Given information section start

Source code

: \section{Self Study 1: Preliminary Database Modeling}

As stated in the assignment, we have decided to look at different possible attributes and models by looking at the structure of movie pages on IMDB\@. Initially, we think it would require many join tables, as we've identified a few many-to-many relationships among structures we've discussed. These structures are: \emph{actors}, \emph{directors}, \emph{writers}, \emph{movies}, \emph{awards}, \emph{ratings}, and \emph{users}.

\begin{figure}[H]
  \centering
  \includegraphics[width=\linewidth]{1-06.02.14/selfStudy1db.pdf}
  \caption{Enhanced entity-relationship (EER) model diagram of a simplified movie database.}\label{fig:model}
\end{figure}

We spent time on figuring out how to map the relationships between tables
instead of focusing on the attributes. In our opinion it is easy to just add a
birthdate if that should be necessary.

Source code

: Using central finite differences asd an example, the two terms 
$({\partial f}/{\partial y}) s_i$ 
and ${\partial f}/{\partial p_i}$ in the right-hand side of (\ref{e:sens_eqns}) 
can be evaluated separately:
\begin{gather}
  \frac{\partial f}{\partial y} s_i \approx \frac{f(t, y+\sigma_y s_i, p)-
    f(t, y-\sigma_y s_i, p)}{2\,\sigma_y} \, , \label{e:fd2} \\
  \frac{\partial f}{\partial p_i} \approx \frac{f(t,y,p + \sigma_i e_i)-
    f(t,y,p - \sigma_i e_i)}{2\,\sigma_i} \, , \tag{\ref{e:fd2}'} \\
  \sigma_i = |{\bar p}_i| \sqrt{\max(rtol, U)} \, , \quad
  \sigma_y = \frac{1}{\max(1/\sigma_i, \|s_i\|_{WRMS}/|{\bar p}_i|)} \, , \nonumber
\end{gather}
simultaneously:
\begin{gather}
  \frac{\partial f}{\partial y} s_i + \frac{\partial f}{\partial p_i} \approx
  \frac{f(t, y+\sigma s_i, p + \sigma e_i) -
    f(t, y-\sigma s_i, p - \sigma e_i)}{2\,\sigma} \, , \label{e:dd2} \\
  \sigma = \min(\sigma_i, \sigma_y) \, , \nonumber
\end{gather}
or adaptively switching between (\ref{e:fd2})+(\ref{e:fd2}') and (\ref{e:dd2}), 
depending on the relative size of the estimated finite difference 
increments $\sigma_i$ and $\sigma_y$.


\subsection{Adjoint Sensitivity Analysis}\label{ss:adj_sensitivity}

Given information section end

» **Exercise brief**: All lines above containing the string "finite" are to be collected.

» **Your solution**:
: Using central finite differences asd an example, the two terms 
depending on the relative size of the estimated finite difference 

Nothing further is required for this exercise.